I had primed cases with that tool for about 20 years before it broke. I don't know how many rounds were primed with it, but quite a few.
Lee sent me a couple more and I was good to go.
Good tool for a good price. Not industructable, but you get a lot of use from it before it lets go.

Poodleshooter
January 21, 2004, 03:44 PM
Ditto 444 experience. I broke mine, but since I didn't follow the instructions and lube the link well, I sucked it up and bought an extra from Midway. I lubed this one very well, and expect it to last quite awhile. Lee's tool is so much easier to use than the RCBS (I own that one,too), but it really needs to be made out of something other than that cast zinc or whatever it is.

Peter M. Eick
January 21, 2004, 09:25 PM
I would say the 20 to 25k per unit is about right. I am on my 3rd now.
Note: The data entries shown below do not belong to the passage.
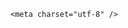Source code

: <!DOCTYPE html>
<html lang="zh-CN">

<head>
    
<title>网友称亲属被蜱虫叮咬后双手抖动站不住，送医2天就死亡，为何蜱虫这么恐怖？该怎么防范？_腾讯新闻</title>
<meta name="keywords" content="蜱虫,人畜共患病,莱姆病,病原微生物,森林脑炎,本病,脑膜炎">
<meta name="description" content="5月12日，有网友在小红书分享内容称，家中一名亲属因为被蜱虫咬后感染去世。网友表示，“这名亲属在5月2日开始发烧，以为是普通感冒，吃了退烧药。”“家人在5月7日发现该亲属异常，双手抖动并且已经站不住脚，连夜去了医院直接进ICU。在医院救治两天后，医生说无力回天。”该网友在与其他网友互动时称，这名亲属经常在农村...">
<meta name="author" content="腾讯网">
<meta name="copyright" content="Copyright 1998 - 2025 Tencent. All Rights Reserved">
<meta property="og:type" content="news" />

<meta property="og:title" content="网友称亲属被蜱虫叮咬后双手抖动站不住，送医2天就死亡，为何蜱虫这么恐怖？该怎么防范？_腾讯新闻" />
<meta property="og:description" content="5月12日，有网友在小红书分享内容称，家中一名亲属因为被蜱虫咬后感染去世。网友表示，“这名亲属在5月2日开始发烧，以为是普通感冒，吃了退烧药。”“家人在5月7日发现该亲属异常，双手抖动并且已经站不住脚，连夜去了医院直接进ICU。在医院救治两天后，医生说无力回天。”该网友在与其他网友互动时称，这名亲属经常在农村..." />
<meta property="og:url" content="https://news.qq.com/rain/a/20250513Q08QSN00" />
<meta property="og:image" content="https://inews.gtimg.com/om_ls/O9zeJI3fqRjcl3q3SkQQ5gh-JBJ-pD1O_JCMP4uoU0exgAA_640330/0" />
<meta property="article:author" content="" />
<meta property="article:published_time" content="2025-05-14 13:04:12" />
<meta property="category" content="" />

    <meta charset="utf-8" />
<meta http-equiv="X-UA-Compatible" content="IE=Edge" />
<meta name="viewport" content="width=device-width, initial-scale=1, shrink-to-fit=no" />
<link rel="dns-prefetch" href="mat1.gtimg.com">
<link rel="dns-prefetch" href="i.news.qq.com">
<link rel="shortcut icon" href="https://mat1.gtimg.com/qqcdn/qqindex2021/favicon.ico">
<script nomodule="true" src="https://mat1.gtimg.com/qqcdn/qqindex2021/common-static/20240515201444/core3-37-1.min.js"></script>
<script>
  try {
    if (!window.IntersectionObserver) {
      var observerScript = document.createElement('script');
      observerScript.src = "https://mat1.gtimg.com/qqcdn/qqindex2021/common-static/20241024141058/intersection-observer-polyfill.js";
      document.head.appendChild(observerScript);
    }
  } catch (error) {}
</script>

<script>
  try {
    if (!Element.prototype.scrollTo) {
      var scrollScript = document.createElement('script');
      scrollScript.src = "https://mat1.gtimg.com/qqcdn/qqindex2021/common-static/20241025153001/scroll-behavior-polyfill.js";
      document.head.appendChild(scrollScript);
    }
  } catch (error) {}
</script>
<script>
  try {
    if ('scrollRestoration' in window.history) {
      window.history.scrollRestoration = 'manual';
    }
    window.isPcClient = Boolean(window.electron) && (
      window.navigator.userAgent.indexOf('pc-client') > 0 ||
      window.navigator.userAgent.indexOf('TencentNews') > 0
    );
  } catch {}
</script>
<script>
  try {
    if (window.isPcClient) {
      var bodyStyle = document.createElement('style');
      bodyStyle.innerText = 'body{ zoom: 0.95 }';
      document.head.appendChild(bodyStyle);
    }
  } catch {}
</script>
<script>
  window.DATA = {"FadCid":"","card":{"chlid":"22983986","desc":"腾讯新闻问答课代表，结合当下热点新闻和网友热议，发现好问题，期待好回答。","icon":"https://inews.gtimg.com/om_ls/OPBO91JgEbYG-O62jC2hCRA_yoydsA8oEANb87pxgNxKgAA_200200/0","vip_place":"left","vip_type_new":"30012","suid":"8QMc339d5IQeuTzY5QN3","uin":"ecbe89d289b6198c7996f16538ebc224f9","vip_desc":"腾讯新闻问答课代表官方账号","vip_icon_night":"http://inews.gtimg.com/newsapp_ls/0/14876052067/0","chlname":"问答课代表","update_frequency":"1970-01-01 08:00:00","vip_type":"30012","vip_icon":"http://inews.gtimg.com/newsapp_ls/0/14876051701/0","msgEntry":1,"liveInfo":{},"cpLevel":2},"content":null,"disableDeclare":1,"is_deleted":0,"relate_extend_infos":{"title":"网友发帖称亲属被蜱虫叮咬感染去世 专家：被咬后先用酒精消毒，郊游回来一定要洗澡","url":"http://view.inews.qq.com/a/20250513A08EXG00","abstract":"5月12日，有网友在小红书分享内容称，家中一名亲属因为被蜱虫咬后感染去世。网友表示，“这名亲属在5月2日开始发烧，以为是普通感冒，吃了退烧药。”“家人在5月7日发现该亲属异常，双手抖动并且已经站不住脚，连夜去了医院直接进ICU。在医院救治两天后，医生说无力回天。”该网友在与其他网友互动时称，这名亲属经常在农村...","id":"20250513A08EXG00","imgURL":"https://inews.gtimg.com/om_ls/OwxiX8v_QaK--L-8YbjqmO5d3csaALR3FTNRGMOWAiaA8AA_640330/0","imgURLSmall":"https://inews.gtimg.com/om_ls/OwxiX8v_QaK--L-8YbjqmO5d3csaALR3FTNRGMOWAiaA8AA_150120/0","longTitle":"网友发帖称亲属被蜱虫叮咬感染去世 专家：被咬后先用酒精消毒，郊游回来一定要洗澡"},"attribute":{},"emojiSwitch":1,"likeInfo":0,"shareCount":2,"ai_switch":true,"intro":"","isSensitive":0,"remarks":"","shareImg":"https://inews.gtimg.com/om_ls/OJCsbG5dK1KmImEw6BF_bev7vJWUttsRK_8CQjljgbDkoAA_870492/0","questionInfo":{"abstract":"","id":"20250513Q08QSN00","longtitle":"网友称亲属被蜱虫叮咬后身亡，为何蜱虫这么恐怖？","question_short_title":"网友称亲属被蜱虫叮咬后双手抖动站不住，送医2天就死亡，为何蜱虫这么恐怖？该怎么防范？","relate_extend_infos":[{"thumbnails_qqnews":["https://inews.gtimg.com/om_ls/OwxiX8v_QaK--L-8YbjqmO5d3csaALR3FTNRGMOWAiaA8AA_294195/0"],"title":"网友发帖称亲属被蜱虫叮咬感染去世 专家：被咬后先用酒精消毒，郊游回来一定要洗澡","url":"https://view.inews.qq.com/a/20250513A08EXG00","abstract":"5月12日，有网友在小红书分享内容称，家中一名亲属因为被蜱虫咬后感染去世。网友表示，“这名亲属在5月2日开始发烧，以为是普通感冒，吃了退烧药。”“家人在5月7日发现该亲属异常，双手抖动并且已经站不住脚，连夜去了医院直接进ICU。在医院救治两天后，医生说无力回天。”该网友在与其他网友互动时称，这名亲属经常在农村...","articletype":"0","id":"20250513A08EXG00","longtitle":"网友发帖称亲属被蜱虫叮咬感染去世 专家：被咬后先用酒精消毒，郊游回来一定要洗澡","picShowType":"90092"}],"thumbnails_qqnews":["https://inews.gtimg.com/om_ls/OJCsbG5dK1KmImEw6BF_bev7vJWUttsRK_8CQjljgbDkoAA_294195/0"],"title":"网友称亲属被蜱虫叮咬后双手抖动站不住，送医2天就死亡，为何蜱虫这么恐怖？该怎么防范？","url":"http://view.inews.qq.com/a/20250513Q08QSN00"},"surl":"https://view.inews.qq.com/a/20250513Q08QSN00","all_long_pic":1,"categoryrray":{"category_id":"229","sub_category_id":"520"},"commentid":"","emojiRelatedSwitch":1,"extra_property":{"FeedbackDetailDisableInsert":1,"zanSkinType":""},"id":"20250513Q08QSN00","time":"2025-05-13 20:16:47","news_app_recommend_status":4,"news_update_time":1747199361,"article_category":"229","channelEntryJumpType":1,"content_words_num":38,"detail_entry":{"orignal_entry":1,"is_orignal":1},"final_declare":["个人观点，仅供参考"],"iNewsRecommendLevel":1,"question_id":"","shareDesc":"腾讯新闻","title":"网友称亲属被蜱虫叮咬后双手抖动站不住，送医2天就死亡，为何蜱虫这么恐怖？该怎么防范？","answer_num":4,"atype":232,"closeCommentBanner":0,"copyright_wording_share":"免责声明","url":"https://view.inews.qq.com/a/20250513Q08QSN00","already_answer":false,"abstract":"","interaction_info":{"share_wechat_count":1},"ret":0,"safe_cntl":{"close_all_emoticon_comment":0,"close_all_favorite":0,"close_share_pull":0,"emoticon_comment_mode":0,"close_all_ad":0,"close_all_rel":0,"close_comment_dislike":0,"close_global_news_sis":0,"close_relate_thing":0},"self_declare":{"declare":"个人观点，仅供参考"},"adInfo":{"openRelatedNewsAd":1,"openAds":1,"openAdsComment":1,"openAdsPhotos":1,"openAdsText":1},"copyright_share":"本文来自腾讯新闻客户端创作者，不代表腾讯新闻的观点和立场。","enableDiffusion":1,"forbidCommentUpDown":0,"cms_id":"20250513Q08QSN00","articleId":"20250514Q034FE00","article_type":232,"tags":"","desc":"5月12日，有网友在小红书分享内容称，家中一名亲属因为被蜱虫咬后感染去世。网友表示，“这名亲属在5月2日开始发烧，以为是普通感冒，吃了退烧药。”“家人在5月7日发现该亲属异常，双手抖动并且已经站不住脚，连夜去了医院直接进ICU。在医院救治两天后，医生说无力回天。”该网友在与其他网友互动时称，这名亲属经常在农村...","videoArr":[]};
</script>
<script>
  window.channelInfo = {"channelConfig":{"channelNav":[{"_auto_id":"1","active_alien_img":"","alien_img":"","channel_id":"news_news_home","is_local":"0","link":"https://www.qq.com","name_cn":"首页","name_en":"home"},{"_auto_id":"2","active_alien_img":"","alien_img":"","channel_id":"news_news_top","is_local":"0","link":"","name_cn":"要闻","name_en":"news"},{"_auto_id":"4","active_alien_img":"","alien_img":"","channel_id":"news_news_bj","is_local":"1","link":"","name_cn":"北京","name_en":"bj"},{"_auto_id":"5","active_alien_img":"","alien_img":"","channel_id":"news_news_finance","is_local":"0","link":"","name_cn":"财经","name_en":"finance"},{"_auto_id":"6","active_alien_img":"","alien_img":"","channel_id":"news_news_tech","is_local":"0","link":"","name_cn":"科技","name_en":"tech"},{"_auto_id":"7","active_alien_img":"","alien_img":"","channel_id":"tv","is_local":"0","link":"https://v.qq.com/channel/tv/?ptag=qqnews","name_cn":"电视剧","name_en":"tv"},{"_auto_id":"8","active_alien_img":"","alien_img":"","channel_id":"news_news_qa","is_local":"0","link":"","name_cn":"热问","name_en":"qa"},{"_auto_id":"9","active_alien_img":"","alien_img":"","channel_id":"news_news_ent","is_local":"0","link":"","name_cn":"娱乐","name_en":"ent"},{"_auto_id":"10","active_alien_img":"","alien_img":"","channel_id":"variety","is_local":"0","link":"https://v.qq.com/channel/variety/?ptag=qqnews","name_cn":"综艺","name_en":"variety"},{"_auto_id":"11","active_alien_img":"","alien_img":"","channel_id":"news_news_sports","is_local":"0","link":"","name_cn":"体育","name_en":"sports"},{"_auto_id":"13","active_alien_img":"","alien_img":"","channel_id":"news_news_nba","is_local":"0","link":"","name_cn":"NBA","name_en":"nba"},{"_auto_id":"14","active_alien_img":"","alien_img":"","channel_id":"news_news_world","is_local":"0","link":"","name_cn":"国际","name_en":"world"},{"_auto_id":"15","active_alien_img":"","alien_img":"","channel_id":"news_news_mil","is_local":"0","link":"","name_cn":"军事","name_en":"milite"},{"_auto_id":"16","active_alien_img":"","alien_img":"","channel_id":"news_news_auto","is_local":"0","link":"","name_cn":"汽车","name_en":"auto"},{"_auto_id":"17","active_alien_img":"","alien_img":"","channel_id":"news_news_house","is_local":"0","link":"","name_cn":"房产","name_en":"house"},{"_auto_id":"18","active_alien_img":"","alien_img":"","channel_id":"news_news_edu","is_local":"0","link":"","name_cn":"教育","name_en":"edu"},{"_auto_id":"19","active_alien_img":"","alien_img":"","channel_id":"news_news_antip","is_local":"0","link":"","name_cn":"健康","name_en":"health"},{"_auto_id":"20","active_alien_img":"","alien_img":"","channel_id":"news_news_video","is_local":"0","link":"","name_cn":"视频","name_en":"video"},{"_auto_id":"21","active_alien_img":"","alien_img":"","channel_id":"news_news_game","is_local":"0","link":"","name_cn":"游戏","name_en":"games"},{"_auto_id":"22","active_alien_img":"","alien_img":"","channel_id":"news_news_nchupin","is_local":"0","link":"","name_cn":"眼界","name_en":"chupin"},{"_auto_id":"24","active_alien_img":"","alien_img":"","channel_id":"news_news_football","is_local":"0","link":"","name_cn":"足球","name_en":"football"},{"_auto_id":"25","active_alien_img":"","alien_img":"","channel_id":"news_news_kepu","is_local":"0","link":"","name_cn":"科学","name_en":"kepu"},{"_auto_id":"26","active_alien_img":"","alien_img":"","channel_id":"news_news_digi","is_local":"0","link":"","name_cn":"数码","name_en":"digi"},{"_auto_id":"28","active_alien_img":"","alien_img":"","channel_id":"ymzx","is_local":"0","link":"https://gamer.qq.com/v2/cloudgame/game/96897?ichannel=txxwpc0Ftxxwpc1","name_cn":"元梦之星","name_en":"news_news_ymzx"},{"_auto_id":"31","active_alien_img":"","alien_img":"","channel_id":"movie","is_local":"0","link":"https://v.qq.com/channel/movie/?ptag=qqnews","name_cn":"电影","name_en":"movie"},{"_auto_id":"32","active_alien_img":"","alien_img":"","channel_id":"news_news_esport","is_local":"0","link":"","name_cn":"电竞","name_en":"esport"},{"_auto_id":"34","active_alien_img":"","alien_img":"","channel_id":"news_news_history","is_local":"0","link":"","name_cn":"历史","name_en":"history"},{"_auto_id":"35","active_alien_img":"","alien_img":"","channel_id":"news_news_baby","is_local":"0","link":"","name_cn":"育儿","name_en":"baby"},{"_auto_id":"36","active_alien_img":"","alien_img":"","channel_id":"hbjy","is_local":"0","link":"https://gp.qq.com/act/a20250421mnqlx/news.shtml","name_cn":"和平精英","name_en":"news_news_hbjy"},{"_auto_id":"37","active_alien_img":"","alien_img":"","channel_id":"cloud_gamer","is_local":"0","link":"https://gamer.qq.com/?ichannel=txxwpc0Ftxxwpc1","name_cn":"云游戏","name_en":"cloud_gamer"},{"_auto_id":"38","active_alien_img":"","alien_img":"","channel_id":"news_news_lic","is_local":"0","link":"","name_cn":"理财","name_en":"finance_licai"},{"_auto_id":"39","active_alien_img":"","alien_img":"","channel_id":"news_news_istock","is_local":"0","link":"","name_cn":"股票","name_en":"finance_stock"},{"_auto_id":"40","active_alien_img":"","alien_img":"","channel_id":"ren_min_shi_pin","is_local":"0","link":"https://news.qq.com/omn/author/8QMd3Hld74cbujbY?tab=om_video","name_cn":"人民视频","name_en":"ren_min_shi_pin"},{"_auto_id":"41","active_alien_img":"","alien_img":"","channel_id":"news_news_weather","is_local":"0","link":"https://tianqi.qq.com/index.htm","name_cn":"天气","name_en":"weather"}]}};
</script>
<script>
  window.articleConfig = {"rightConfig":[{"_auto_id":"1","category_key":"default","modules":"{\"moduleList\":[{\"title\":\"精选视频\",\"id\":\"video_album\",\"videoType\":\"tag\",\"videoId\":\"aUepxrtchGM=\"},{\"title\":\"下载条\",\"id\":\"download_banner\",\"isSticky\":1},{\"title\":\"热点榜\",\"id\":\"hot_rank_list\",\"isSticky\":1},{\"title\":\"广告推广\",\"id\":\"ssp_ad_module\",\"category\":\"ad_ssp\",\"loid\":\"109\",\"isSticky\":1}]}"}],"tonglanAdConfig":[],"bottomConfig":[],"videoAdConfig":[],"rightGameConfig":[]};
</script>
<script src="https://mat1.gtimg.com/www/js/emonitor/custom_ed041a23.js" charset="utf-8"></script>
<script>
  try {
    window.emonitorIns = emonitor.create({
      name: 'newsqq_quesionArticle',
      atta: {
        name: 'newsqq',
      },
      mode: '007',
    });
  } catch (err) {
    console.warn(err);
  }
</script>
<link href="https://mat1.gtimg.com/qqcdn/qqindex2021/common-static/hel/qqnews-pc-dc_20250509063039/static/css/qa.css" rel="stylesheet">

<script>window.__HEL_PRESET_META__={"qqnews-pc-components":{"app":{"id":1366,"name":"qqnews-pc-components","app_group_name":"qqnews-pc-components","proj_ver":{"map":{},"utime":0},"online_version":"qqnews-pc-components_20250512030958","build_version":"qqnews-pc-components_20250513022238","update_at":"2025-05-13T06:23:28.000Z","desc":"set by [init], from container [formal.pc.dc.sz100981] worker [1]"},"version":{"sub_app_name":"qqnews-pc-components","sub_app_version":"qqnews-pc-components_20250513022238","src_map":{"webDirPath":"https://mat1.gtimg.com/qqcdn/qqindex2021/common-static/hel/qqnews-pc-components_20250513022238","htmlIndexSrc":"https://mat1.gtimg.com/qqcdn/qqindex2021/common-static/hel/qqnews-pc-components_20250513022238/index.html","extractMode":"all","iframeSrc":"","chunkCssSrcList":["https://mat1.gtimg.com/qqcdn/qqindex2021/common-static/hel/qqnews-pc-components_20250513022238/static/css/index.css"],"chunkJsSrcList":["https://mat1.gtimg.com/qqcdn/qqindex2021/common-static/hel/qqnews-pc-components_20250513022238/static/js/index.js"],"staticCssSrcList":[],"staticJsSrcList":["https://mat1.gtimg.com/qqcdn/qqindex2021/static/20231212123233/react.production.min.js","https://mat1.gtimg.com/qqcdn/qqindex2021/static/20231212123233/react-dom.production.min.js","https://mat1.gtimg.com/qqcdn/qqindex2021/common-static/hel/hel-base-v16.js"],"relativeCssSrcList":[],"relativeJsSrcList":[],"privCssSrcList":[],"srvModSrcList":[],"headAssetList":[{"tag":"staticScript","append":false,"attrs":{"src":"https://mat1.gtimg.com/qqcdn/qqindex2021/static/20231212123233/react.production.min.js"}},{"tag":"staticScript","append":false,"attrs":{"src":"https://mat1.gtimg.com/qqcdn/qqindex2021/static/20231212123233/react-dom.production.min.js"}},{"tag":"staticScript","append":false,"attrs":{"src":"https://mat1.gtimg.com/qqcdn/qqindex2021/common-static/hel/hel-base-v16.js"}},{"tag":"script","append":true,"attrs":{"src":"https://mat1.gtimg.com/qqcdn/qqindex2021/common-static/hel/qqnews-pc-components_20250513022238/static/js/index.js","defer":""}},{"tag":"link","append":true,"attrs":{"href":"https://mat1.gtimg.com/qqcdn/qqindex2021/common-static/hel/qqnews-pc-components_20250513022238/static/css/index.css","rel":"stylesheet"}}],"bodyAssetList":[]},"update_at":"2025-05-13T06:23:28.000Z","create_at":"2025-05-13T06:23:28.000Z","_worker_id":"1","_is_backup":true}}}</script>
<script>window.__VIEW_PATH__="question.ejs";</script>
</head>

<body id="dc-question-body">
  <div id="root"></div>
    <iframe style="display: none;" src="https://i.news.qq.com/web_backend/getWebPacUid"></iframe>
<script src="https://mat1.gtimg.com/qqcdn/qqindex2021/common-static/20240805160928/react.production.min.js"></script>
<script src="https://mat1.gtimg.com/qqcdn/qqindex2021/common-static/20240805160928/react-dom.production.min.js"></script>
<script src="https://mat1.gtimg.com/qqcdn/qqindex2021/common-static/20241018171503/universal-report.min.js"></script>
<script defer type="text/javascript" src="https://mat1.gtimg.com/qqcdn/qqindex2021/libs/barrier/aria.js?appid=9327b8b06379d9d1728bbfbe2025ef9c" charset="utf-8"></script>
<script defer src="https://t.captcha.qq.com/TCaptcha.js"></script>
<script>document.cookie="hel_err=;path=/;";</script>
<script src="https://mat1.gtimg.com/qqcdn/qqindex2021/common-static/hel/hel-base-v16.js"></script>
<script src="https://mat1.gtimg.com/qqcdn/qqindex2021/common-static/hel/qqnews-pc-hel-entry_20250117174052/static/js/index.js"></script>
<link rel="preload" href="https://mat1.gtimg.com/qqcdn/qqindex2021/common-static/hel/qqnews-pc-dc_20250509063039/static/js/qa.js" as="script">
<link rel="preload" href="https://mat1.gtimg.com/qqcdn/qqindex2021/common-static/hel/qqnews-pc-components_20250513022238/static/js/index.js" as="script">
<script>window.loadProject("https://mat1.gtimg.com/qqcdn/qqindex2021/common-static/hel/qqnews-pc-dc_20250509063039/static/js/qa.js");</script>
<iframe id="videoFrame" style="display: none;" src="https://video.qq.com/cookie/sync_qqnews.html"></iframe>
</body>

</html>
I keep the old ones as "tokens".

Anyone else notice that the finish work seems to degrade over time. My oldest is much nicer ground and has left rough edges then the new ones.

Paul "Fitz" Jones
January 22, 2004, 12:22 AM
I am sad to say that over my long career the quality of the reloading and bulletcasting tools commonly available has really degraded. However when I became one of Lee's first dealers, Lee opened the reloading and bulletcasting hobbies to beginners at a lot lower prices. There is a very old saying that "You get what you pay for" and another that "The top ranked competitors use the best equipment available". So Lee opened the hobby to a lot of younger competitors whose money had many demands placed on it which is still true today.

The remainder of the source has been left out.